L’estetica non è certamente convenzionale.
Se le fiancate e il posteriore ricordano molto il
Piaggio X8, l’anteriore appare a dir poco
originale, anzi unico. Di primo acchito si ha la
sensazione di essere di fronte ad un mezzo pesante
e poco maneggevole, ma basta avviare il mezzo per
ricredersi subito.
La posizione di guida è comoda anche se
i piedi non hanno un grande spazio per muoversi
e non è possibile distendere le gambe, ma,
a mio parere, una posizione più raccolta
consente di aver un miglior controllo del mezzo.
La novità assoluta è, naturalmente,
il meccanismo che consente di bloccare le ruote
anteriori che consente non solo di non poggiare
a terra i piedi ai semafori e quando il mezzo viaggia
ad una velocità bassissima, ma permette di
evitare di issare il mezzo sul cavalletto, avendo
l’avvertenza di inserire il freno di stazionamento,
indispensabile quando il mezzo viene parcheggiato
in pendenza. È disponibile solo nella versione
RL e CRL, ma a mio parere il sistema è troppo
comodo per farne a meno. L’inserimento e il
disinserimento da fermo è semplicissimo (basta
spostare una levetta collocata sulla destra del
manubrio, appena sopra il pulsante di accensione),
e al semaforo è sufficiente accelerare perché
le ruote ritornino a basculare liberamente.

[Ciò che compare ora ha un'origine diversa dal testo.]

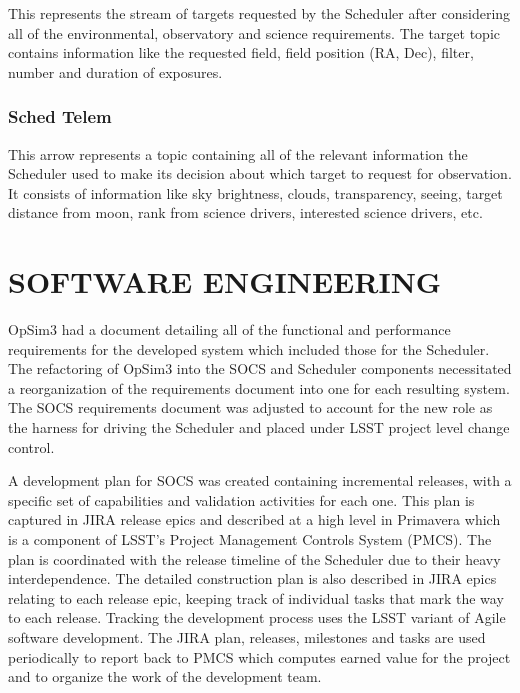 \documentclass[]{spie}  %
\begin{document}
This represents the stream of targets requested by the Scheduler after considering all of the environmental, observatory and science requirements. The target topic contains information like the requested field, field position (RA, Dec), filter, number and duration of exposures. 

\subsubsection{Sched Telem}

This arrow represents a topic containing all of the relevant information the Scheduler used to make its decision about which target to request for observation. It consists of information like sky brightness, clouds, transparency, seeing, target distance from moon, rank from science drivers, interested science drivers, etc. 

\section{SOFTWARE ENGINEERING}

OpSim3 had a document detailing all of the functional and performance requirements for the developed system which included those for the Scheduler. The refactoring of OpSim3 into the SOCS and Scheduler components necessitated a reorganization of the requirements document into one for each resulting system. The SOCS requirements document was adjusted to account for the new role as the harness for driving the Scheduler and placed under LSST project level change control.

A development plan for SOCS was created containing incremental releases, with a specific set of capabilities and validation activities for each one. This plan is captured in JIRA\cite{JIRA} release epics and described at a high level in Primavera\cite{Primavera} which is a component of LSST's Project Management Controls System (PMCS)\cite{Kantor_SPIE2016}. The plan is coordinated with the release timeline of the Scheduler due to their heavy interdependence. The detailed construction plan is also described in JIRA epics relating to each release epic, keeping track of individual tasks that mark the way to each release. Tracking the development process uses the LSST variant of Agile software development\cite{Kantor_SPIE2016}. The JIRA plan, releases, milestones and tasks are used periodically to report back to PMCS which computes earned value\cite{Kantor_SPIE2016} for the project and to organize the work of the development team.
\end{document}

Il motore è silenzioso e privo di vibrazioni.
La frizione attacca molto dolcemente consentendo
una erogazione graduale, ideale per l’uso
cittadino. La trasmissione è praticamente
perfetta; in questo reparto la Piaggio ha lavorato
molto bene. Il mezzo, infatti, pesa 200 kg circa
e l’iper collaudato motore Piaggio da 244
cc con cui è equipaggiato potrebbe apparire
sottodimensionato per un mezzo così pesante.
Invece, dopo una esitazione iniziale, il motore
sale velocemente di giri, mettendo subito a disposizione
tutti i cavalli che può erogare e la velocità
massima si raggiunge in pochissimo tempo. L’accelerazione
e la ripresa risultano, quindi, quasi in linea con
la concorrenza, anche se va precisato che sulla
breve distanza, a causa della detta taratura della
trasmissione, il mezzo deve cedere qualche metro
ai pari cilindrata. In ogni caso il motore risulta
adatto ad un uso cittadino. I limiti derivanti dal
peso si evidenziano nell’uso extraurbano;
nel corso del test, la velocità massima raggiunta
su tratti autostradali non ha mai superato i 125
km indicati sul tachimetro.
Il comportamento dinamico è, come detto,
rivoluzionario. La prima ora del test è stata
dedicata alla ricerca di tutte le peggiori superfici
che si possono trovare in una grande città
come Milano: rotaie con quelle pericolosissime fessurazioni
laterali che se impegnate con la ruota posteriore
o, peggio, con quella anteriore causano spesso la
perdita di controllo del mezzo, scambi dei tram
in prossimità degli incroci, buche, tombini
profondi, ghiaietta in prossimità di cantieri,
macchie di olio sull’asfalto, pavè
sconnesso, sampietrini bagnati dall’acqua,
per tentare di mettere in difficoltà l’Mp3.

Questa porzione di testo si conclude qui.